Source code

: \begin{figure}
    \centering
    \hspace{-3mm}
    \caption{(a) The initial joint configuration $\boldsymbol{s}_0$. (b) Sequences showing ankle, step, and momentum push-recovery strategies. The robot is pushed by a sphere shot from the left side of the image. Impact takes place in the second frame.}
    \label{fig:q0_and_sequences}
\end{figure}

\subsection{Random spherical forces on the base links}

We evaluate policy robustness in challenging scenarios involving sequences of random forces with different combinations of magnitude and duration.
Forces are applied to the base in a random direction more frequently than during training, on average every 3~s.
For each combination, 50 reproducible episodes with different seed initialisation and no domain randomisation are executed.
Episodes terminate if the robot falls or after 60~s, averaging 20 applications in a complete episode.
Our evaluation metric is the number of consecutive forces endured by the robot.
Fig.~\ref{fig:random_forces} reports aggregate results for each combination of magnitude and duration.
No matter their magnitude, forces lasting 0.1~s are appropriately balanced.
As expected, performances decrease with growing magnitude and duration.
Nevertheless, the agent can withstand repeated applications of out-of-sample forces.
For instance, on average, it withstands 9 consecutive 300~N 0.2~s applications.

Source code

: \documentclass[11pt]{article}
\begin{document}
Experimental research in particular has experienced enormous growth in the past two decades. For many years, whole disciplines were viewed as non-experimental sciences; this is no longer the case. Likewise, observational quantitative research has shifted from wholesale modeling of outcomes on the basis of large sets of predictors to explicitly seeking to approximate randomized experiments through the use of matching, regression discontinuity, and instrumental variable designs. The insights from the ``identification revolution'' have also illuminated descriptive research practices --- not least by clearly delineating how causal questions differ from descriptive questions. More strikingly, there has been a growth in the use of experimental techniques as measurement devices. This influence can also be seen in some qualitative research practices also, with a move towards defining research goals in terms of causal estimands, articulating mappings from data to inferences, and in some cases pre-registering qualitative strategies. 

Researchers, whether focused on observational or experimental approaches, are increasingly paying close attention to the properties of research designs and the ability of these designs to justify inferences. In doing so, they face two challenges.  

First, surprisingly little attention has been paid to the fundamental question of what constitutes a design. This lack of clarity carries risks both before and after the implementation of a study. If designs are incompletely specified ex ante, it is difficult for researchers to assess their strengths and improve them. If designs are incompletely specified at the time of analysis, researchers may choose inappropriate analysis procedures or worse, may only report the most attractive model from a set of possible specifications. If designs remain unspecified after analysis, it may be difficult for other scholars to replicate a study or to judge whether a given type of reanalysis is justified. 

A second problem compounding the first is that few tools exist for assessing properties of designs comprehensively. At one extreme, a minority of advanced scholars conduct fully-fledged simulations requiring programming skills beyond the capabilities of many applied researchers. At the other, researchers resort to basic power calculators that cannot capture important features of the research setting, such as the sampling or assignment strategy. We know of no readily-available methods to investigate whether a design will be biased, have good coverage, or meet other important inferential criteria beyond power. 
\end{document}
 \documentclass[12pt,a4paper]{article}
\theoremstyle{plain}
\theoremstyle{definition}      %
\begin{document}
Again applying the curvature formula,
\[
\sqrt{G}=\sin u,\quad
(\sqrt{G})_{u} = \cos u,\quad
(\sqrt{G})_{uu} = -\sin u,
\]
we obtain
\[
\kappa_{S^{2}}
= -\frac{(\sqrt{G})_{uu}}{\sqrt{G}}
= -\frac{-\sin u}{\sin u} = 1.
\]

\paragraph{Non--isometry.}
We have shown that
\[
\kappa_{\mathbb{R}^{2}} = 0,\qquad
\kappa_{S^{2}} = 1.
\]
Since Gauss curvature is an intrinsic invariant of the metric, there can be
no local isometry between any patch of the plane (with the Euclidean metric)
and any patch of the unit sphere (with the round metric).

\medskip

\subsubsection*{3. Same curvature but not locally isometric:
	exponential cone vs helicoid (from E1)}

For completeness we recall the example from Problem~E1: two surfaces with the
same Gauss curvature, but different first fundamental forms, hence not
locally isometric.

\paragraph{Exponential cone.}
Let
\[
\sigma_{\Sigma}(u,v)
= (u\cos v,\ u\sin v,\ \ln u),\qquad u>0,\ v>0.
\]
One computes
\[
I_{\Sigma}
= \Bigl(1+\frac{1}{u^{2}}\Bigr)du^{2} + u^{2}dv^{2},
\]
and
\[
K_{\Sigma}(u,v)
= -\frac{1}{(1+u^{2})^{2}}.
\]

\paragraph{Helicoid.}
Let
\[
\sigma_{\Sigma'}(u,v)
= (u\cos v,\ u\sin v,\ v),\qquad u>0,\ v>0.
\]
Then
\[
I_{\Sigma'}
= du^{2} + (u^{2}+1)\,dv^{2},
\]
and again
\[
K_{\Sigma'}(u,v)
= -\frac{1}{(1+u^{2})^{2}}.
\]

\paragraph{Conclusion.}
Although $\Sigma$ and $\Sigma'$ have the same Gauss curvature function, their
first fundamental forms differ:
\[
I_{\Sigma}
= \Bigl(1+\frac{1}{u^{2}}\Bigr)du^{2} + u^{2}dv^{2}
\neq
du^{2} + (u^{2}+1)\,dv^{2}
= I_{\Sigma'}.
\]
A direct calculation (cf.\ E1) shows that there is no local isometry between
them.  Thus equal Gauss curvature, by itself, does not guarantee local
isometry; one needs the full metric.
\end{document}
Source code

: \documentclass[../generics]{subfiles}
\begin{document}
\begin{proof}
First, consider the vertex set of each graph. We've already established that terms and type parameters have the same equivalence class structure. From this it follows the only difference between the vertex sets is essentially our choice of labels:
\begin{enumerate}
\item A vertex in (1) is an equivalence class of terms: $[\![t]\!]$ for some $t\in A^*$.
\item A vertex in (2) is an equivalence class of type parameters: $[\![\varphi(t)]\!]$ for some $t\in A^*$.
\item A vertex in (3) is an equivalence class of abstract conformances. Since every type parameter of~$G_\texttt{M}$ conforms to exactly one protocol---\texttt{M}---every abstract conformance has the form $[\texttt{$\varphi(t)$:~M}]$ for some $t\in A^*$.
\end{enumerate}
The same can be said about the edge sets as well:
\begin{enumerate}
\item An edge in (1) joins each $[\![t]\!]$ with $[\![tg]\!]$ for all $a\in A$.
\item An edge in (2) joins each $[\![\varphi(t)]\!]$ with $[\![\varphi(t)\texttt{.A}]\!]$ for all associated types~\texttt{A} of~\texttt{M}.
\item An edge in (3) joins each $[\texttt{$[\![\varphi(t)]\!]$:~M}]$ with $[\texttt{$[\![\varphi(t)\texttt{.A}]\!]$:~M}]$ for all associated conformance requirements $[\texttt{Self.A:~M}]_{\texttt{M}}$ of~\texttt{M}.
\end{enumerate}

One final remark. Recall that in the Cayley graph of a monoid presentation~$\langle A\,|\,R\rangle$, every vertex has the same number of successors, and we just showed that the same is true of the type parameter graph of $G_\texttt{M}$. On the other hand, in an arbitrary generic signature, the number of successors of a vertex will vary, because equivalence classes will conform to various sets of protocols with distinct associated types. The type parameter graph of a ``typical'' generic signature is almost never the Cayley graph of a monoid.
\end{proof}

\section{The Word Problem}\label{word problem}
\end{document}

▶ **TASK DETAILS**
Whenever the word "joins" turns up in a line of the listing above, copy the line.

▶ **ANSWER FOR THIS EXERCISE**
\item An edge in (1) joins each $[\![t]\!]$ with $[\![tg]\!]$ for all $a\in A$.
\item An edge in (2) joins each $[\![\varphi(t)]\!]$ with $[\![\varphi(t)\texttt{.A}]\!]$ for all associated types~\texttt{A} of~\texttt{M}.
\item An edge in (3) joins each $[\texttt{$[\![\varphi(t)]\!]$:~M}]$ with $[\texttt{$[\![\varphi(t)\texttt{.A}]\!]$:~M}]$ for all associated conformance requirements $[\texttt{Self.A:~M}]_{\texttt{M}}$ of~\texttt{M}.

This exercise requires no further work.